I glued a block on the bottom to screw into, could have screwed directly into the wood, but I wanted to use the full height. here it is cut round and mounted up;


 
After a couple of hours and lots of trips to the grinder (this stuff is dry and hard!) this is the outside shape. Getting up the cojones to go out and hollow it now, I will post some more pics when I get it all finished, assuming it doesn't blow up...

Reactions: Like 4 | Great Post 1 | Way Cool 14 | Useful 1


----------



## Tclem (Apr 23, 2016)

That looks easier than turning hair sticks

Reactions: Like 1 | Funny 4


----------



## ripjack13 (Apr 23, 2016)

Aha!!! I get it now....

Thanks Barry!

Reactions: Like 1


----------



## woodtickgreg (Apr 23, 2016)




----------



## ironman123 (Apr 23, 2016)



Reactions: Thank You! 1 | Creative 1


----------



## DKMD (Apr 23, 2016)

Love the mod on the spindle lock... I need to do something similar.

Reactions: Funny 1


----------



## Tony (Apr 23, 2016)




----------



## barry richardson (Apr 24, 2016)

DKMD said:


> Love the mod on the spindle lock... I need to do something similar.

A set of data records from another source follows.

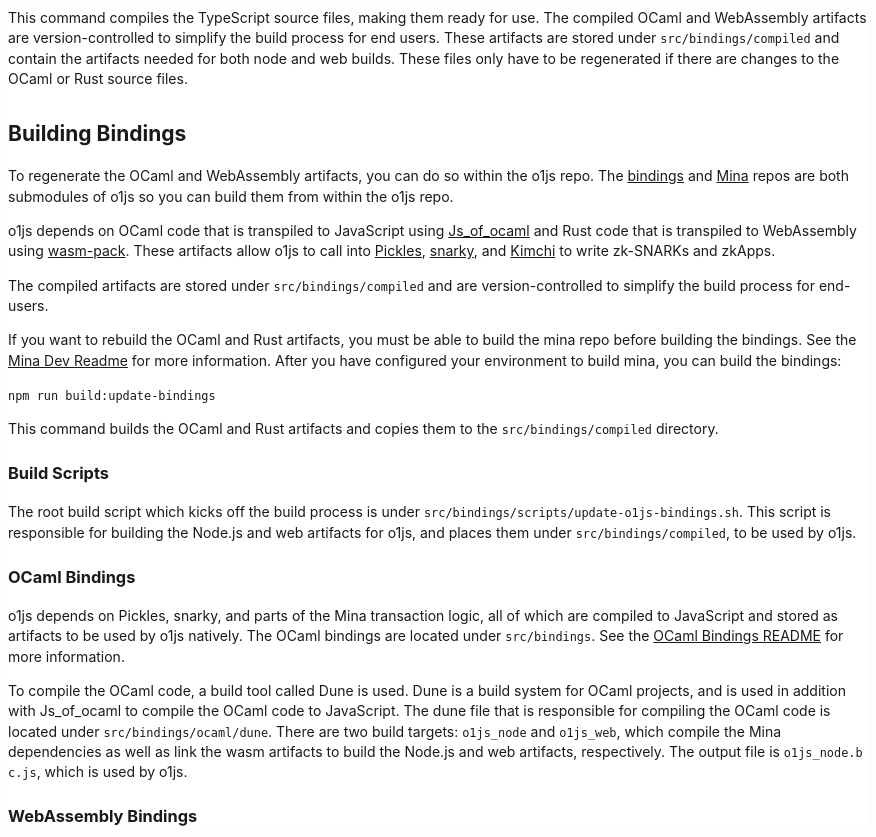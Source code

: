 This command compiles the TypeScript source files, making them ready for use. The compiled OCaml and WebAssembly artifacts are version-controlled to simplify the build process for end users. These artifacts are stored under `src/bindings/compiled` and contain the artifacts needed for both node and web builds. These files only have to be regenerated if there are changes to the OCaml or Rust source files.

## Building Bindings

To regenerate the OCaml and WebAssembly artifacts, you can do so within the o1js repo. The [bindings](https://github.com/o1-labs/o1js-bindings) and [Mina](https://github.com/MinaProtocol/mina) repos are both submodules of o1js so you can build them from within the o1js repo.

o1js depends on OCaml code that is transpiled to JavaScript using [Js_of_ocaml](https://github.com/ocsigen/js_of_ocaml) and Rust code that is transpiled to WebAssembly using [wasm-pack](https://github.com/rustwasm/wasm-pack). These artifacts allow o1js to call into [Pickles](https://github.com/MinaProtocol/mina/blob/develop/src/lib/pickles/README.md), [snarky](https://github.com/o1-labs/snarky), and [Kimchi](https://github.com/o1-labs/proof-systems) to write zk-SNARKs and zkApps.

The compiled artifacts are stored under `src/bindings/compiled` and are version-controlled to simplify the build process for end-users.

If you want to rebuild the OCaml and Rust artifacts, you must be able to build the mina repo before building the bindings. See the [Mina Dev Readme](https://github.com/MinaProtocol/mina/blob/develop/README-dev.md) for more information. After you have configured your environment to build mina, you can build the bindings:

```sh
npm run build:update-bindings
```

This command builds the OCaml and Rust artifacts and copies them to the `src/bindings/compiled` directory.

### Build Scripts

The root build script which kicks off the build process is under `src/bindings/scripts/update-o1js-bindings.sh`. This script is responsible for building the Node.js and web artifacts for o1js, and places them under `src/bindings/compiled`, to be used by o1js.

### OCaml Bindings

o1js depends on Pickles, snarky, and parts of the Mina transaction logic, all of which are compiled to JavaScript and stored as artifacts to be used by o1js natively. The OCaml bindings are located under `src/bindings`. See the [OCaml Bindings README](https://github.com/o1-labs/o1js-bindings/blob/main/README.md) for more information.

To compile the OCaml code, a build tool called Dune is used. Dune is a build system for OCaml projects, and is used in addition with Js_of_ocaml to compile the OCaml code to JavaScript. The dune file that is responsible for compiling the OCaml code is located under `src/bindings/ocaml/dune`. There are two build targets: `o1js_node` and `o1js_web`, which compile the Mina dependencies as well as link the wasm artifacts to build the Node.js and web artifacts, respectively. The output file is `o1js_node.bc.js`, which is used by o1js.

### WebAssembly Bindings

Thanks, I studied a few designs out there on the internet, this seemed the simplest, works great so far....


----------



## barry richardson (Apr 30, 2016)

Finished product; still debating if I want to put a high shine on it. Right now just a coat of Danish Oil, personally I really like the finish, but since I will probably sell it, I have found that people with money like shiney things...

Reactions: Like 1 | EyeCandy! 7 | Way Cool 7


----------



## NYWoodturner (Apr 30, 2016)

I'm normally a fan of high gloss shine, because it usually bring out any contrast in the grain better. I think this would be well served by a glossy finish but damn I like iy like it is. Anything you can think of to do both? (Bring out the contrast in the grain and still be a matte finish) BLO? I think the matte calls more attention to the turquoise filler and it would be a shame to detract from that. 

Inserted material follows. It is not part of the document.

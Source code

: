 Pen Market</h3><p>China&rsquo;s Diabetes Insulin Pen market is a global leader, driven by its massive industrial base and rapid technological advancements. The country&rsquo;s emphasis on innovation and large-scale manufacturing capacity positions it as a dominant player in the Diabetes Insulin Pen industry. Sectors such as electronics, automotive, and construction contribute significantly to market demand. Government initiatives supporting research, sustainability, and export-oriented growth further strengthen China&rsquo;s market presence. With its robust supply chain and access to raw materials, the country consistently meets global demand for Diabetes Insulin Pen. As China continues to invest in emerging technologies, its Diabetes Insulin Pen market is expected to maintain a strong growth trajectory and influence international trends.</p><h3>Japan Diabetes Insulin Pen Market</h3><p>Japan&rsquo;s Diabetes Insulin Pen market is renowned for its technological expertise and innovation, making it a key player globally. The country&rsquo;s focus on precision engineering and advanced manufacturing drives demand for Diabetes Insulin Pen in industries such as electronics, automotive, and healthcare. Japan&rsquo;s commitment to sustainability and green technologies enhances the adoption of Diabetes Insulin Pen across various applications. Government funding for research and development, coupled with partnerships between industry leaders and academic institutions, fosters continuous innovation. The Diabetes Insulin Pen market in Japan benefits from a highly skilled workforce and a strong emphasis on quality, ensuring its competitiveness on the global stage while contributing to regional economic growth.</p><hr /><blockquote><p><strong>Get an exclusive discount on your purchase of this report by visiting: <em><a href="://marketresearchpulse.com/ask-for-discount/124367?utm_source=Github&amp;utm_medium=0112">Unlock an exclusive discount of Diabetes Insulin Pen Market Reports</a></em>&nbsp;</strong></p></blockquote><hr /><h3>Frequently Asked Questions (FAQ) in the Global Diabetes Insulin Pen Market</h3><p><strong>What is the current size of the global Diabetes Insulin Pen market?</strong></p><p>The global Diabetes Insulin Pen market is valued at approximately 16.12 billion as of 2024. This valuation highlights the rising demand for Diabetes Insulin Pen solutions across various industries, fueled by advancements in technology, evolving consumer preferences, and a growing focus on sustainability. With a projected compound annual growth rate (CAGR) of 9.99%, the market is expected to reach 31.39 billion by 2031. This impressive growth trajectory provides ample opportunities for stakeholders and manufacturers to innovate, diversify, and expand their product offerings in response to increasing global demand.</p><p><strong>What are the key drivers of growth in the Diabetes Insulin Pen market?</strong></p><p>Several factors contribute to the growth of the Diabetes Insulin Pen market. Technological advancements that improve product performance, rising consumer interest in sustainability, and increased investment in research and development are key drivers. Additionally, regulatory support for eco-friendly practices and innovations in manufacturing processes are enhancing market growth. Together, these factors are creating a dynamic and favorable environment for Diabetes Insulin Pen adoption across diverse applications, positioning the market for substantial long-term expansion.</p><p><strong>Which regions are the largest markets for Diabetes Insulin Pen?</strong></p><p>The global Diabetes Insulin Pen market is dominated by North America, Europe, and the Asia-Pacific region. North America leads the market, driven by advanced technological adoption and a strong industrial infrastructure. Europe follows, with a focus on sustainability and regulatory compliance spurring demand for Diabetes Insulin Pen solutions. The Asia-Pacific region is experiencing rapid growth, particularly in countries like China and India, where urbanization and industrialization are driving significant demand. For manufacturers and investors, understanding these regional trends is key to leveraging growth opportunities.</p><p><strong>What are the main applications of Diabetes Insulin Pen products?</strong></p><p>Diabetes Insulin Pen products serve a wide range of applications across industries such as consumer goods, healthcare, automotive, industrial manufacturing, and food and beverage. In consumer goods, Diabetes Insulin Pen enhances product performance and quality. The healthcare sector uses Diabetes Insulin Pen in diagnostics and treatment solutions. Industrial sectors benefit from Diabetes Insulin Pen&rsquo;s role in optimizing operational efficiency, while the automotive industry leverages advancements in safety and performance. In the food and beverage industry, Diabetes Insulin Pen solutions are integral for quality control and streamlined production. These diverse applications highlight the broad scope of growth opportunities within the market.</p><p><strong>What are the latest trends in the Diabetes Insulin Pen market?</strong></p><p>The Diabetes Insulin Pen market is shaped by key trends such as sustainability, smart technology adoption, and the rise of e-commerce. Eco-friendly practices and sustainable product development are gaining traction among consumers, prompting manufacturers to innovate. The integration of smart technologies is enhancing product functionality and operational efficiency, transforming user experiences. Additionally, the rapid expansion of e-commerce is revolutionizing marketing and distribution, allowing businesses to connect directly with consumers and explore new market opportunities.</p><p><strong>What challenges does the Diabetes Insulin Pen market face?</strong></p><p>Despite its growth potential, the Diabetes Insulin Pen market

Another Fantastic piece Barry


----------



## Tony (Apr 30, 2016)

Barry, if you don't do a dam thing else to it, it's a phenomenal piece!!!!!! Tony

Reactions: Thank You! 1 | Agree 1


----------



## ripjack13 (Apr 30, 2016)

I don't have lots of money, but I like shiny stuff. :)

Reactions: Thank You! 1 | Agree 1


----------



## rocky1 (Apr 30, 2016)

Personally, I wouldn't go a bit further with it. Shiny just isn't meant for that one. Someone has to train the rich folks!

Reactions: Thank You! 1


----------



## Tclem (Apr 30, 2016)

Wish I had some money. Wanna trade for some pine hairsticks ?

Reactions: Like 2


----------



## barry richardson (May 1, 2016)

NYWoodturner said:


> I'm normally a fan of high gloss shine, because it usually bring out any contrast in the grain better. I think this would be well served by a glossy finish but damn I like iy like it is. Anything you can think of to do both? (Bring out the contrast in the grain and still be a matte finish) BLO? I think the matte calls more attention to the turquoise filler and it would be a shame to detract from that.
> 
> Another Fantastic piece Barry


Thanks Scott, that's kinda what I'm thinking, might use some Antique Oil, it has a nice natural shine. High gloss brings out any imperfections, this wood had a lot of little sap pockets, and hairline checks that I don't want to emphasize....


----------



## Kevin (May 1, 2016)

That's a fabulous piece.

Reactions: Thank You! 1


----------



## Mike1950 (May 1, 2016)

Beautiful- just like it is

Reactions: Thank You! 1


----------



## Spinartist (May 15, 2016)

Very COOOOL-I-BAH !! Nice form! Wonderful unbroken curve from rim to base.


----------



## Spinartist (May 15, 2016)

And props to the lightly used Powermatic 3520A... The serial # on mine was #18


----------



## barry richardson (May 15, 2016)

Thanks, I just got the 3520 a couple months ago from an old fellow who had it for 10 years or so. I believe I have put more hrs on it already than he did. You got me curious so I looked at my serial #, it's a big number, if I'm looking at the right thing........


----------



## Anthony (Aug 6, 2016)

barry richardson said:


> Finished product; still debating if I want to put a high shine on it. Right now just a coat of Danish Oil, personally I really like the finish, but since I will probably sell it, I have found that people with money like shiney things...
> View attachment 103153 View attachment 103154


That's awesome Barry


----------